Two equal drops are falling through air with a steady velocity of $5cm{s}^{-1}$. If the drop coalesces, the new terminal velocity will become:

• A. $5\times 2cm{s}^{-1}$
• B. $5\times \sqrt{2}cm{s}^{-1}$
• C. $5\times (4{)}^{\frac{1}{3}}cm{s}^{-1}$
• D. $\frac{5}{\sqrt{2}}cm{s}^{-1}$

Answer 1

The correct option is C $5\times (4{)}^{\frac{1}{3}}cm{s}^{-1}$

when the two equal drops coalesces, volume of water remains same and a bigger drop is formed.

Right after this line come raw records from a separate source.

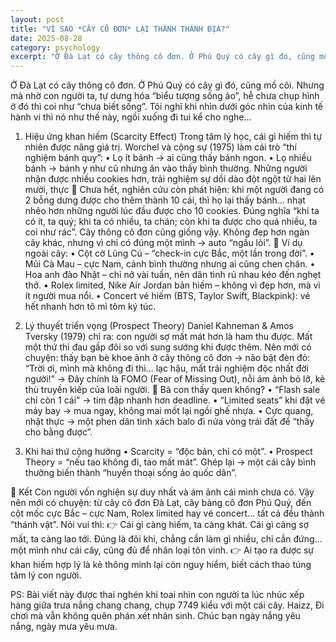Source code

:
 ```yaml
---
layout: post
title: "VÌ SAO *CÂY CÔ ĐƠN* LẠI THÀNH THÁNH ĐỊA?"
date: 2025-08-28
category: psychology
excerpt: "Ở Đà Lạt có cây thông cô đơn. Ở Phú Quý có cây gì đó, cũng mồ côi. Nhưng mà nhờ con người ta, tự dưng hóa “biểu tượng sống ảo”, hễ chưa chụp hình ở đó thì coi như “chưa biết sống”. Tôi nghĩ khi nhìn dưới góc nhìn của kinh tế hành vi thì nó như thế này, ngồi xuống đi tui kể cho nghe…"
---
```


Ở Đà Lạt có cây thông cô đơn. Ở Phú Quý có cây gì đó, cũng mồ côi. Nhưng mà nhờ con người ta, tự dưng hóa “biểu tượng sống ảo”, hễ chưa chụp hình ở đó thì coi như “chưa biết sống”. Tôi nghĩ khi nhìn dưới góc nhìn của kinh tế hành vi thì nó như thế này, ngồi xuống đi tui kể cho nghe…

1. Hiệu ứng khan hiếm (Scarcity Effect)
Trong tâm lý học, cái gì hiếm thì tự nhiên được nâng giá trị. Worchel và cộng sự (1975) làm cái trò “thí nghiệm bánh quy”:
 • Lọ ít bánh → ai cũng thấy bánh ngon.
 • Lọ nhiều bánh → bánh y như cũ nhưng ăn vào thấy bình thường.
 Những người nhận được nhiều cookies hơn, trải nghiệm sự dồi dào đột ngột từ hai lên mười, thực 
📌 Chưa hết, nghiên cứu còn phát hiện: khi một người đang có 2 bỗng dưng được cho thêm thành 10 cái, thì họ lại thấy bánh… nhạt nhẽo hơn những người lúc đầu được cho 10 cookies. Đúng nghĩa “khi ta có ít, ta quý; khi ta có nhiều, ta chán; còn khi ta được cho quá nhiều, ta coi như rác”.
Cây thông cô đơn cũng giống vậy. Không đẹp hơn ngàn cây khác, nhưng vì chỉ có đúng một mình → auto “ngầu lòi”.
📌 Ví dụ ngoài cây:
 • Cột cờ Lũng Cú – “check-in cực Bắc, một lần trong đời”.
 • Mũi Cà Mau – cực Nam, cảnh bình thường nhưng ai cũng chen chân.
 • Hoa anh đào Nhật – chỉ nở vài tuần, nên dân tình rủ nhau kéo đến nghẹt thở.
 • Rolex limited, Nike Air Jordan bản hiếm – không vì đẹp hơn, mà vì ít người mua nổi.
 • Concert vé hiếm (BTS, Taylor Swift, Blackpink): vé hết nhanh hơn tô mì tôm ký túc.

2. Lý thuyết triển vọng (Prospect Theory)
Daniel Kahneman & Amos Tversky (1979) chỉ ra: con người sợ mất mát hơn là ham thu được. Mất một thứ thì đau gấp đôi so với sung sướng khi được thêm.
Nên mới có chuyện: thấy bạn bè khoe ảnh ở cây thông cô đơn → não bật đèn đỏ:
“Trời ơi, mình mà không đi thì… lạc hậu, mất trải nghiệm độc nhất đời người!” → Đây chính là FOMO (Fear of Missing Out), nỗi ám ảnh bỏ lỡ, kẻ thù truyền kiếp của loài người.
📌 Bà con thấy quen không?
 • “Flash sale chỉ còn 1 cái” → tim đập nhanh hơn deadline.
 • “Limited seats” khi đặt vé máy bay → mua ngay, không mai mốt lại ngồi ghế nhựa.
 • Cực quang, nhật thực → một phen dân tình xách balo đi nửa vòng trái đất để “thấy cho bằng được”.

3. Khi hai thứ cộng hưởng
 • Scarcity = “độc bản, chỉ có một”.
 • Prospect Theory = “nếu tao không đi, tao mất mát”.
Ghép lại → một cái cây bình thường biến thành “huyền thoại sống ảo quốc dân”.

🎯 Kết
Con người vốn nghiện sự duy nhất và ám ảnh cái mình chưa có. Vậy nên mới có chuyện: từ cây cô đơn Đà Lạt, cây bàng cô đơn Phú Quý, đến cột mốc cực Bắc – cực Nam, Rolex limited hay vé concert… tất cả đều thành “thánh vật”.
Nói vui thì:
👉 Cái gì càng hiếm, ta càng khát. Cái gì càng sợ mất, ta càng lao tới.
Đúng là đôi khi, chẳng cần làm gì nhiều, chỉ cần đứng… một mình như cái cây, cũng đủ để nhân loại tôn vinh.
👉 Ai tạo ra được sự khan hiếm hợp lý là kẻ thông minh lại còn nguy hiểm, biết cách thao túng tâm lý con người. 

PS: Bài viết này được thai nghén khi toai nhìn con người ta lúc nhúc xếp hàng giữa trưa nắng chang chang, chụp 7749 kiểu với một cái cây. Haizz, Đi chơi mà vẫn không quên phán xét nhân sinh.
Chúc bạn ngày nắng yêu nắng, ngày mưa yêu mưa.
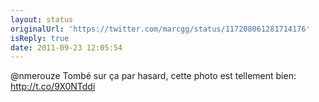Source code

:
 ```yaml
---
layout: status
originalUrl: 'https://twitter.com/marcgg/status/117208061281714176'
isReply: true
date: 2011-09-23 12:05:54
---
```


@nmerouze Tombé sur ça par hasard, cette photo est tellement bien: http://t.co/9X0NTddi

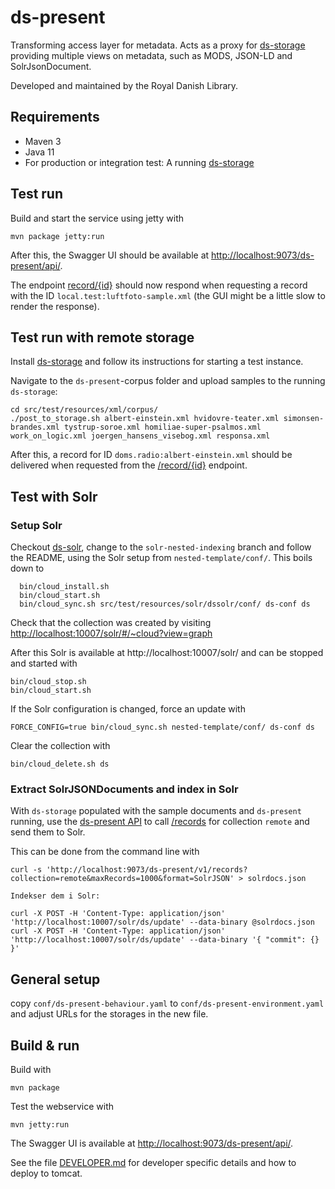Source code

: # ds-present

Transforming access layer for metadata. Acts as a proxy for [ds-storage](https://github.com/kb-dk/ds-storage) 
providing multiple views on metadata, such as MODS, JSON-LD and SolrJsonDocument.

Developed and maintained by the Royal Danish Library.


## Requirements

* Maven 3                                  
* Java 11
* For production or integration test: A running [ds-storage](https://github.com/kb-dk/ds-storage)

## Test run

Build and start the service using jetty with
```
mvn package jetty:run
```
After this, the Swagger UI should be available at <http://localhost:9073/ds-present/api/>. 

The endpoint [record/{id}](http://localhost:9073/ds-present/api/#/ds-present/getRecord) should now
respond when requesting a record with the ID `local.test:luftfoto-sample.xml` (the GUI might be a little
slow to render the response).

## Test run with remote storage

Install [ds-storage](https://github.com/kb-dk/ds-storage) and follow its instructions for starting
a test instance.

Navigate to the `ds-present`-corpus folder and upload samples to the running `ds-storage`:
```shell
cd src/test/resources/xml/corpus/
./post_to_storage.sh albert-einstein.xml hvidovre-teater.xml simonsen-brandes.xml tystrup-soroe.xml homiliae-super-psalmos.xml work_on_logic.xml joergen_hansens_visebog.xml responsa.xml
```
After this, a record for ID `doms.radio:albert-einstein.xml` should be delivered when requested from the
[/record/{id}](http://localhost:9073/ds-present/api/#/ds-present/record) endpoint.


## Test with Solr

### Setup Solr

Checkout [ds-solr](https://github.com/kb-dk/ds-solr/), change to the `solr-nested-indexing` branch and follow
the README, using the Solr setup from `nested-template/conf/`. This boils down to
```shell
  bin/cloud_install.sh
  bin/cloud_start.sh
  bin/cloud_sync.sh src/test/resources/solr/dssolr/conf/ ds-conf ds
```

Check that the collection was created by visiting
[http://localhost:10007/solr/#/~cloud?view=graph](http://localhost:10007/solr/#/~cloud?view=graph)

After this Solr is available at http://localhost:10007/solr/ and can be stopped and started with
```
bin/cloud_stop.sh
bin/cloud_start.sh
```

If the Solr configuration is changed, force an update with
```
FORCE_CONFIG=true bin/cloud_sync.sh nested-template/conf/ ds-conf ds
```

Clear the collection with 
```
bin/cloud_delete.sh ds
```


### Extract SolrJSONDocuments and index in Solr

With `ds-storage` populated with the sample documents and `ds-present` running, use the 
[ds-present API](http://localhost:9073/ds-present/api/) to call 
[/records](http://localhost:9073/ds-present/api/#/ds-present/records) for collection `remote`
and send them to Solr. 

This can be done from the command line with
```shell
curl -s 'http://localhost:9073/ds-present/v1/records?collection=remote&maxRecords=1000&format=SolrJSON' > solrdocs.json

Indekser dem i Solr:

curl -X POST -H 'Content-Type: application/json' 'http://localhost:10007/solr/ds/update' --data-binary @solrdocs.json
curl -X POST -H 'Content-Type: application/json' 'http://localhost:10007/solr/ds/update' --data-binary '{ "commit": {} }'
```

## General setup

copy `conf/ds-present-behaviour.yaml` to `conf/ds-present-environment.yaml` and adjust URLs for the storages in the new file.

## Build & run

Build with
``` 
mvn package
```

Test the webservice with
```
mvn jetty:run
```

The Swagger UI is available at <http://localhost:9073/ds-present/api/>. 

See the file [DEVELOPER.md](DEVELOPER.md) for developer specific details and how to deploy to tomcat.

Lets say $r$ is radius of drop before these combine and $R$ is radius after these combine. we have
$2\times \frac{4}{3}\pi r^3=\frac{4}{3}\pi R^3\Rightarrow R=2^{1/3}r$
and we know that terminal velocity $V_T\propto$ radius${}^2$, so we have
$\frac{V_T^{\prime }}{V_T}=\frac{R^2}{r^2}\Rightarrow V_T^{\prime }={\left(\frac{R}{r}\right)}^2{V}_T={\left(2^{1/3}\right)}^2\times 5cm{s}^{-1}=5\times 4^{\frac{1}{3}}cm{s}^{-1}$